## DIRECTIONS
Output every entry below word for word, without its pictures.

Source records
== == ==

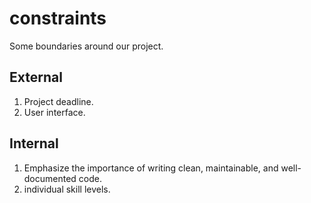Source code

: # constraints

Some boundaries around our project.

## External

1. Project deadline.
2. User interface.

## Internal

 1. Emphasize the importance of writing clean, maintainable, and well-documented code.
 2. individual skill levels.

== == ==

## OUTPUT OF THE TASK
Source code

: # constraints

Some boundaries around our project.

## External

1. Project deadline.
2. User interface.

## Internal

 1. Emphasize the importance of writing clean, maintainable, and well-documented code.
 2. individual skill levels.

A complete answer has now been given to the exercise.